= What to produce =
Your answer must be the full listing, reproduced word for word.

= Records provided =
= = = = =

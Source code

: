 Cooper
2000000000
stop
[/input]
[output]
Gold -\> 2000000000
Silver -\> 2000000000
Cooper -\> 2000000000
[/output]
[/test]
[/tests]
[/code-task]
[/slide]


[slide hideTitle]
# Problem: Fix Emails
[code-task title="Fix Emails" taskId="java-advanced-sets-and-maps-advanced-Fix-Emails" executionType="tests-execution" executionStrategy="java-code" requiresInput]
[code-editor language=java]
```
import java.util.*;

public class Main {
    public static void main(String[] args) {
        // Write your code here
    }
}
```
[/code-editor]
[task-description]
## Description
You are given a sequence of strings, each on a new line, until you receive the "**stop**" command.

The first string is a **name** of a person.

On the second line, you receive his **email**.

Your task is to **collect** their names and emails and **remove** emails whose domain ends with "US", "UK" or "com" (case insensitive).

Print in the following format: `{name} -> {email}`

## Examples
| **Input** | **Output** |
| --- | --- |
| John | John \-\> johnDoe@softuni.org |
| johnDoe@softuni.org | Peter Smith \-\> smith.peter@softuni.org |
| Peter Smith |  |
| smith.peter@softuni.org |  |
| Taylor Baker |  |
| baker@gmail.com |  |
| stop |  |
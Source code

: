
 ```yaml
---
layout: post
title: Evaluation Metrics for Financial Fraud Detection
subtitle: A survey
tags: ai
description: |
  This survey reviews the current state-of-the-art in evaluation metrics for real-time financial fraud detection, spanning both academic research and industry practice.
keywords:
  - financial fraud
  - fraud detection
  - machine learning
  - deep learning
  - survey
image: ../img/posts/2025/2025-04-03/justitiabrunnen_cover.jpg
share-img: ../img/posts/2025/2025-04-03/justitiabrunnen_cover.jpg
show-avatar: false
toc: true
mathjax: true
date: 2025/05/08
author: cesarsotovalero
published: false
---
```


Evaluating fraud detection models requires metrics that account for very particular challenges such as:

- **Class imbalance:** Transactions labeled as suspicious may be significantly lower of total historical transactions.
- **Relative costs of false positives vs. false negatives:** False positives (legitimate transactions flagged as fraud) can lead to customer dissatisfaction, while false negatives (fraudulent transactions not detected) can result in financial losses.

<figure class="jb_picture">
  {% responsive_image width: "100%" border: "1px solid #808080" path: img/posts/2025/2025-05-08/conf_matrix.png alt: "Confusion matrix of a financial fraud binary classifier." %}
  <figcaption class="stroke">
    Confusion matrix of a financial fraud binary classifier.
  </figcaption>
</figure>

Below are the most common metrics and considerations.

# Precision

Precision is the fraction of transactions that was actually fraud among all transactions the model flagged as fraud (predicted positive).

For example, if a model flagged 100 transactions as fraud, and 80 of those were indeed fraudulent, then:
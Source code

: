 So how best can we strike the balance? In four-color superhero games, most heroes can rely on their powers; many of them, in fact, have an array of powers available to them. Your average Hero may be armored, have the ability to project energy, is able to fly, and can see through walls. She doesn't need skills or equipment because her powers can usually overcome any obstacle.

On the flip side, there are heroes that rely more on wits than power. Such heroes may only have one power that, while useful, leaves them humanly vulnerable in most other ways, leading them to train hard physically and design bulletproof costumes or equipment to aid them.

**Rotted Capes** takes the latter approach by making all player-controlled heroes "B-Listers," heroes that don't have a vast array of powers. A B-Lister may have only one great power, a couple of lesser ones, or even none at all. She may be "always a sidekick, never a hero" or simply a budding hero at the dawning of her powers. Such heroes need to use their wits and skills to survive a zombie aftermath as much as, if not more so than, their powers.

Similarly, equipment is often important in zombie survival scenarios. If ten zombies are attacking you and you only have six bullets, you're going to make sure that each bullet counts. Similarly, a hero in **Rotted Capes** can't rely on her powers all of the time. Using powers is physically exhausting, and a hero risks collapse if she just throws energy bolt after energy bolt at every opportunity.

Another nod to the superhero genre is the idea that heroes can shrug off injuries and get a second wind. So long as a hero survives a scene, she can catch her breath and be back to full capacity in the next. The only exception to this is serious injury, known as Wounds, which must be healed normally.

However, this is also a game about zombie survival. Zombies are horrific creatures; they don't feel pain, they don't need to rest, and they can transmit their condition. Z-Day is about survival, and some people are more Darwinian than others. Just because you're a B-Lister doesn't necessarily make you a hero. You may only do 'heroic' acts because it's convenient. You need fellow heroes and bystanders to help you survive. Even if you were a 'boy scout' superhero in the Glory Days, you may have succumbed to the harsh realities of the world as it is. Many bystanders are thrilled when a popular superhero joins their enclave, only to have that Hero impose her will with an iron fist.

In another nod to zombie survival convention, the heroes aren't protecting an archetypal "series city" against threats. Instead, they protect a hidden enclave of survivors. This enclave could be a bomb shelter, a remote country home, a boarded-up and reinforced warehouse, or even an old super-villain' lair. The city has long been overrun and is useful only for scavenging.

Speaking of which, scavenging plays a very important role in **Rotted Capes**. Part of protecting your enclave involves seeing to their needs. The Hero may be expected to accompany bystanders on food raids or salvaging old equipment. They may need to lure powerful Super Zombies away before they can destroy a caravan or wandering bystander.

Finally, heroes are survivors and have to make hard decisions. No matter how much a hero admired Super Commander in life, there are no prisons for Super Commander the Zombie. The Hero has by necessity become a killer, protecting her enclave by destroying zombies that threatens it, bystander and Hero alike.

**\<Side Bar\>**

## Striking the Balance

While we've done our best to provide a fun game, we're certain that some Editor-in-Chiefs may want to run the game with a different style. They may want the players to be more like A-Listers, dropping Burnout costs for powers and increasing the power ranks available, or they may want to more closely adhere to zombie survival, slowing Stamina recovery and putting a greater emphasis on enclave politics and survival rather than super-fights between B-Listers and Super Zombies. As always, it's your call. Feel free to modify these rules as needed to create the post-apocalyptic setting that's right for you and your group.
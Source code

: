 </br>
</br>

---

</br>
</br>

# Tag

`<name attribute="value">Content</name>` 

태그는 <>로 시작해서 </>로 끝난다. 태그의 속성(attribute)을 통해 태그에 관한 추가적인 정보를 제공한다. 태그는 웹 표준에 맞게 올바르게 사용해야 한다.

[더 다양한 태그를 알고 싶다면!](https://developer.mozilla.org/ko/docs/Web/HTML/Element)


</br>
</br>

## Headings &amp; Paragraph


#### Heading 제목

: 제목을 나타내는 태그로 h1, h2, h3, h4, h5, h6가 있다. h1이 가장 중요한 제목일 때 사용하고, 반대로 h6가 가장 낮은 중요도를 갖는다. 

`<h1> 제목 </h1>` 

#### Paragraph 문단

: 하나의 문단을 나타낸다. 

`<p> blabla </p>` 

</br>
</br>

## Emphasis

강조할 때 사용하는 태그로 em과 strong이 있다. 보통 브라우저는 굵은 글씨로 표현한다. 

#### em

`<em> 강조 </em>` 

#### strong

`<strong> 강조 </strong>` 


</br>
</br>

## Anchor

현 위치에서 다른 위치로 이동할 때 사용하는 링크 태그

= = = = =

= Task solution =
Source code

: Cooper
2000000000
stop
[/input]
[output]
Gold -\> 2000000000
Silver -\> 2000000000
Cooper -\> 2000000000
[/output]
[/test]
[/tests]
[/code-task]
[/slide]


[slide hideTitle]
# Problem: Fix Emails
[code-task title="Fix Emails" taskId="java-advanced-sets-and-maps-advanced-Fix-Emails" executionType="tests-execution" executionStrategy="java-code" requiresInput]
[code-editor language=java]
```
import java.util.*;

public class Main {
    public static void main(String[] args) {
        // Write your code here
    }
}
```
[/code-editor]
[task-description]
## Description
You are given a sequence of strings, each on a new line, until you receive the "**stop**" command.

The first string is a **name** of a person.

On the second line, you receive his **email**.

Your task is to **collect** their names and emails and **remove** emails whose domain ends with "US", "UK" or "com" (case insensitive).

Print in the following format: `{name} -> {email}`

## Examples
| **Input** | **Output** |
| --- | --- |
| John | John \-\> johnDoe@softuni.org |
| johnDoe@softuni.org | Peter Smith \-\> smith.peter@softuni.org |
| Peter Smith |  |
| smith.peter@softuni.org |  |
| Taylor Baker |  |
| baker@gmail.com |  |
| stop |  |
Source code

:
 ```yaml
---
layout: post
title: Evaluation Metrics for Financial Fraud Detection
subtitle: A survey
tags: ai
description: |
  This survey reviews the current state-of-the-art in evaluation metrics for real-time financial fraud detection, spanning both academic research and industry practice.
keywords:
  - financial fraud
  - fraud detection
  - machine learning
  - deep learning
  - survey
image: ../img/posts/2025/2025-04-03/justitiabrunnen_cover.jpg
share-img: ../img/posts/2025/2025-04-03/justitiabrunnen_cover.jpg
show-avatar: false
toc: true
mathjax: true
date: 2025/05/08
author: cesarsotovalero
published: false
---
```


Evaluating fraud detection models requires metrics that account for very particular challenges such as:

- **Class imbalance:** Transactions labeled as suspicious may be significantly lower of total historical transactions.
- **Relative costs of false positives vs. false negatives:** False positives (legitimate transactions flagged as fraud) can lead to customer dissatisfaction, while false negatives (fraudulent transactions not detected) can result in financial losses.

<figure class="jb_picture">
  {% responsive_image width: "100%" border: "1px solid #808080" path: img/posts/2025/2025-05-08/conf_matrix.png alt: "Confusion matrix of a financial fraud binary classifier." %}
  <figcaption class="stroke">
    Confusion matrix of a financial fraud binary classifier.
  </figcaption>
</figure>

Below are the most common metrics and considerations.

# Precision

Precision is the fraction of transactions that was actually fraud among all transactions the model flagged as fraud (predicted positive).

For example, if a model flagged 100 transactions as fraud, and 80 of those were indeed fraudulent, then:
Source code

: So how best can we strike the balance? In four-color superhero games, most heroes can rely on their powers; many of them, in fact, have an array of powers available to them. Your average Hero may be armored, have the ability to project energy, is able to fly, and can see through walls. She doesn't need skills or equipment because her powers can usually overcome any obstacle.

On the flip side, there are heroes that rely more on wits than power. Such heroes may only have one power that, while useful, leaves them humanly vulnerable in most other ways, leading them to train hard physically and design bulletproof costumes or equipment to aid them.

**Rotted Capes** takes the latter approach by making all player-controlled heroes "B-Listers," heroes that don't have a vast array of powers. A B-Lister may have only one great power, a couple of lesser ones, or even none at all. She may be "always a sidekick, never a hero" or simply a budding hero at the dawning of her powers. Such heroes need to use their wits and skills to survive a zombie aftermath as much as, if not more so than, their powers.

Similarly, equipment is often important in zombie survival scenarios. If ten zombies are attacking you and you only have six bullets, you're going to make sure that each bullet counts. Similarly, a hero in **Rotted Capes** can't rely on her powers all of the time. Using powers is physically exhausting, and a hero risks collapse if she just throws energy bolt after energy bolt at every opportunity.

Another nod to the superhero genre is the idea that heroes can shrug off injuries and get a second wind. So long as a hero survives a scene, she can catch her breath and be back to full capacity in the next. The only exception to this is serious injury, known as Wounds, which must be healed normally.

However, this is also a game about zombie survival. Zombies are horrific creatures; they don't feel pain, they don't need to rest, and they can transmit their condition. Z-Day is about survival, and some people are more Darwinian than others. Just because you're a B-Lister doesn't necessarily make you a hero. You may only do 'heroic' acts because it's convenient. You need fellow heroes and bystanders to help you survive. Even if you were a 'boy scout' superhero in the Glory Days, you may have succumbed to the harsh realities of the world as it is. Many bystanders are thrilled when a popular superhero joins their enclave, only to have that Hero impose her will with an iron fist.

In another nod to zombie survival convention, the heroes aren't protecting an archetypal "series city" against threats. Instead, they protect a hidden enclave of survivors. This enclave could be a bomb shelter, a remote country home, a boarded-up and reinforced warehouse, or even an old super-villain' lair. The city has long been overrun and is useful only for scavenging.

Speaking of which, scavenging plays a very important role in **Rotted Capes**. Part of protecting your enclave involves seeing to their needs. The Hero may be expected to accompany bystanders on food raids or salvaging old equipment. They may need to lure powerful Super Zombies away before they can destroy a caravan or wandering bystander.

Finally, heroes are survivors and have to make hard decisions. No matter how much a hero admired Super Commander in life, there are no prisons for Super Commander the Zombie. The Hero has by necessity become a killer, protecting her enclave by destroying zombies that threatens it, bystander and Hero alike.

**\<Side Bar\>**

## Striking the Balance

While we've done our best to provide a fun game, we're certain that some Editor-in-Chiefs may want to run the game with a different style. They may want the players to be more like A-Listers, dropping Burnout costs for powers and increasing the power ranks available, or they may want to more closely adhere to zombie survival, slowing Stamina recovery and putting a greater emphasis on enclave politics and survival rather than super-fights between B-Listers and Super Zombies. As always, it's your call. Feel free to modify these rules as needed to create the post-apocalyptic setting that's right for you and your group.
Source code

: </br>
</br>

---

</br>
</br>

# Tag

`<name attribute="value">Content</name>` 

태그는 <>로 시작해서 </>로 끝난다. 태그의 속성(attribute)을 통해 태그에 관한 추가적인 정보를 제공한다. 태그는 웹 표준에 맞게 올바르게 사용해야 한다.

[더 다양한 태그를 알고 싶다면!](https://developer.mozilla.org/ko/docs/Web/HTML/Element)


</br>
</br>

## Headings &amp; Paragraph


#### Heading 제목

: 제목을 나타내는 태그로 h1, h2, h3, h4, h5, h6가 있다. h1이 가장 중요한 제목일 때 사용하고, 반대로 h6가 가장 낮은 중요도를 갖는다. 

`<h1> 제목 </h1>` 

#### Paragraph 문단

: 하나의 문단을 나타낸다. 

`<p> blabla </p>` 

</br>
</br>

## Emphasis

강조할 때 사용하는 태그로 em과 strong이 있다. 보통 브라우저는 굵은 글씨로 표현한다. 

#### em

`<em> 강조 </em>` 

#### strong

`<strong> 강조 </strong>` 


</br>
</br>

## Anchor

현 위치에서 다른 위치로 이동할 때 사용하는 링크 태그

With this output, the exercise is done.